## TASK INPUTS
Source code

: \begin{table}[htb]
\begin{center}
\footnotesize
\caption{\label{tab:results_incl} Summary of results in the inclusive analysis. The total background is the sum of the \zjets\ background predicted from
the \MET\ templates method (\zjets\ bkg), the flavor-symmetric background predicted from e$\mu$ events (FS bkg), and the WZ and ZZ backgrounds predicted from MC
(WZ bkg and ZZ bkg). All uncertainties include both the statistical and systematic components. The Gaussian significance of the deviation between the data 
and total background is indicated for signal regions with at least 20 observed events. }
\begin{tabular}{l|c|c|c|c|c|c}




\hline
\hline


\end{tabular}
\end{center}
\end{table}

## WORK ORDER
The answer must be a word-for-word reproduction of every record above.

## ANSWER SPACE
Source code

: \begin{table}[htb]
\begin{center}
\footnotesize
\caption{\label{tab:results_incl} Summary of results in the inclusive analysis. The total background is the sum of the \zjets\ background predicted from
the \MET\ templates method (\zjets\ bkg), the flavor-symmetric background predicted from e$\mu$ events (FS bkg), and the WZ and ZZ backgrounds predicted from MC
(WZ bkg and ZZ bkg). All uncertainties include both the statistical and systematic components. The Gaussian significance of the deviation between the data 
and total background is indicated for signal regions with at least 20 observed events. }
\begin{tabular}{l|c|c|c|c|c|c}




\hline
\hline


\end{tabular}
\end{center}
\end{table}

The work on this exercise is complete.